Avant toute chose, je suis un très grand admirateur de David Bowie. C'est même mon artiste préféré. C'est dire que j'attendais beaucoup de ce film. Je le dis car c'est important de savoir d'où la critique part.
Quelle déception... quelle déception !! Après des mois d'attente donc, je ressors furieux de la salle de cinéma. J'attendais tellement de ce film parce que c'était le premier reconnu par les ayants droits de Bowie. Ce qui voulait dire qu'on allait avoir plein d'images inédites et on aurait pu espérer une sorte d'adoubement du réalisateur et de sa démarche. Au final, j'espère que ce dernier tombera dans l’oubli… mais j’y reviendrais à la fin de ma critique. Tout au long de cette dernière, je vais beaucoup parler de la différence entre ce qu'était Bowie en réalité et la différence énorme avec l'image qui est donnée de lui dans le film. Alors biensûr, je ne connaissais pas Bowie personnellement (dommage) mais pour n'importe qui, comme moi, ayant épluché un nombre incalculable d'interview, regardé des vidéos du bonhomme et entendu ses proches parler de lui, on a du mal à croire que le portrait proposé par Brett Morgen soit fidèle.
Un projet prometteur
Tout d'abord, je tiens à dire que les images inédites font plaisir à voir. Les scènes de concert sont superbes et dans l'ensemble bien montées. C'est bien dans celles-ci que l'on est traversé par le souffle de Bowie et que l'on est témoin de son talent. Le montage proposé par le film de Brett Morgen lors des scènes de concert est à la fois touchant et galvanisant. Ces moments dénotent avec le reste car c'est bien les seuls moments où le chanteur paraît "humain". Par "humain", je veux dire palpable, identifiable, réaliste. En effet, durant tout le film David Bowie semble si loin de nous. D'abord, parce qu'il est mort certes... mais aussi car il semble voler si haut, beaucoup plus haut que nous. Qu'il nous regarde à distance, lui qui semble avoir transcendé son existence au risque de le rendre froid, détaché si ce n'est carrément insupportable à nos yeux. J'y reviendrais plus tard, revenons aux points positifs. Ce fut un plaisir de voir des peintures de Bowie. Je ne suis pas certain qu’elles étaient inédites mais en tous cas je ne les avais jamais vues.

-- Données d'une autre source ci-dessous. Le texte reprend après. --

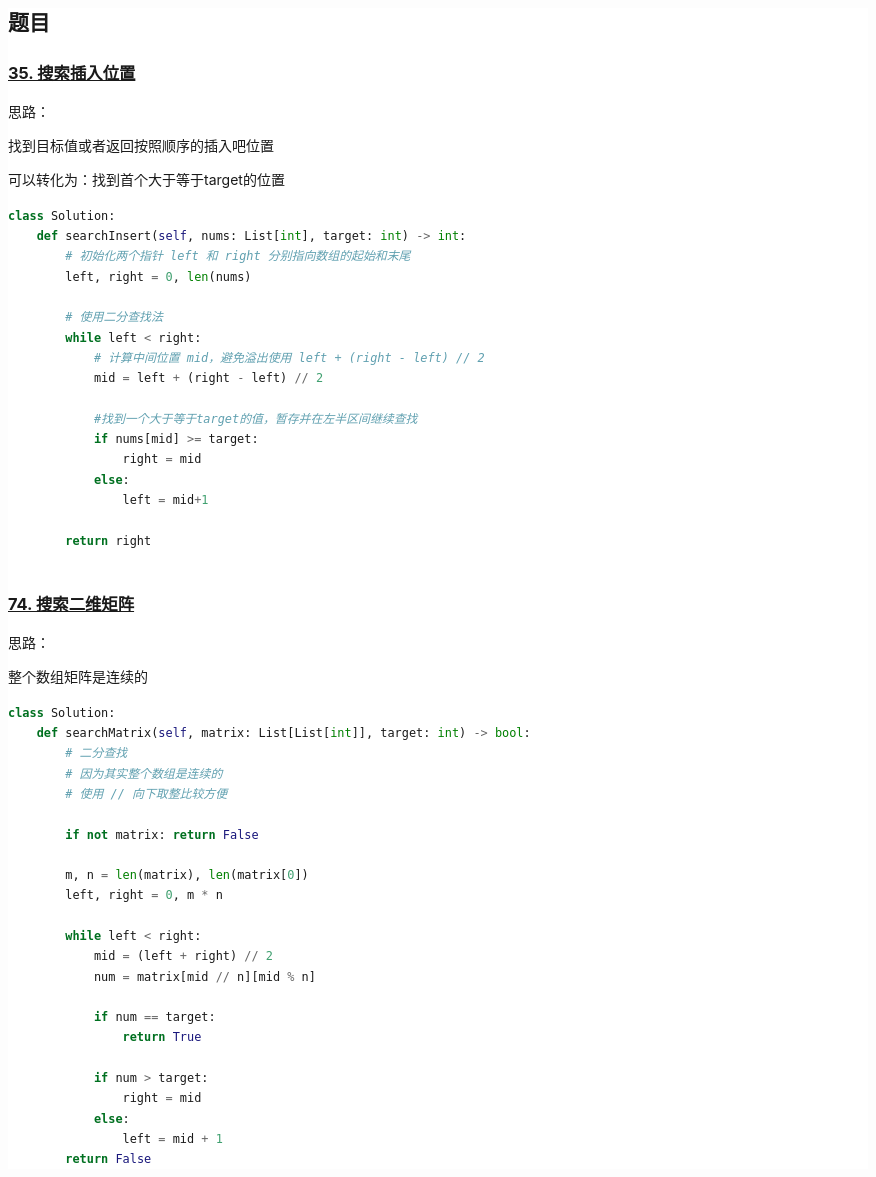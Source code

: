 ## 题目

### [35. 搜索插入位置](https://leetcode.cn/problems/search-insert-position/)

思路：

找到目标值或者返回按照顺序的插入吧位置

可以转化为：找到首个大于等于target的位置

```python
class Solution:
    def searchInsert(self, nums: List[int], target: int) -> int:
        # 初始化两个指针 left 和 right 分别指向数组的起始和末尾
        left, right = 0, len(nums)

        # 使用二分查找法
        while left < right:
            # 计算中间位置 mid，避免溢出使用 left + (right - left) // 2
            mid = left + (right - left) // 2

            #找到一个大于等于target的值，暂存并在左半区间继续查找
            if nums[mid] >= target:
                right = mid
            else:
                left = mid+1

        return right
      
```

### [74. 搜索二维矩阵](https://leetcode.cn/problems/search-a-2d-matrix/)

思路：

整个数组矩阵是连续的

```python
class Solution:
    def searchMatrix(self, matrix: List[List[int]], target: int) -> bool:
        # 二分查找
        # 因为其实整个数组是连续的
        # 使用 // 向下取整比较方便

        if not matrix: return False

        m, n = len(matrix), len(matrix[0])
        left, right = 0, m * n

        while left < right:
            mid = (left + right) // 2
            num = matrix[mid // n][mid % n]

            if num == target:
                return True

            if num > target:
                right = mid 
            else:
                left = mid + 1
        return False
```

L'idée de départ est pourtant bonne et le film démarre plutôt bien si l'on oublie la citation d'ouverture en blanc sur noir, préfigurant la tournure du documentaire... Dans la première partie du film, on nous présente Bowie, période Ziggy Stardust. Le ton est à la célébration ; extatique même. Ziggy a le pouvoir de mettre des foules de jeunes gens en délire. Malgré tout, on nous présente un David Bowie accessible et qui répond à des interlocuteurs notamment dans des interview. Dans celle-ci, il est face à la réalité. L'animateur qui l'interroge est stupide et ne pose pas de grandes questions mais il représente le commun des mortels qui rencontre Ziggy Stardust pour la première fois comme bon nombre de ces contemporains ; idée intéressante. Bowie se montre je le disais accessible. On est témoins de sa répartie, de son intelligence mais aussi d'un certain détachement, d'un flegme et d'un humour bien anglais, bref, d'une certaine légèreté. Je souligne cela car pendant tout le reste du film, David Bowie n'apparaît plus jamais aussi accessible, il s’extirpe très vite de la sphère des simples mortels.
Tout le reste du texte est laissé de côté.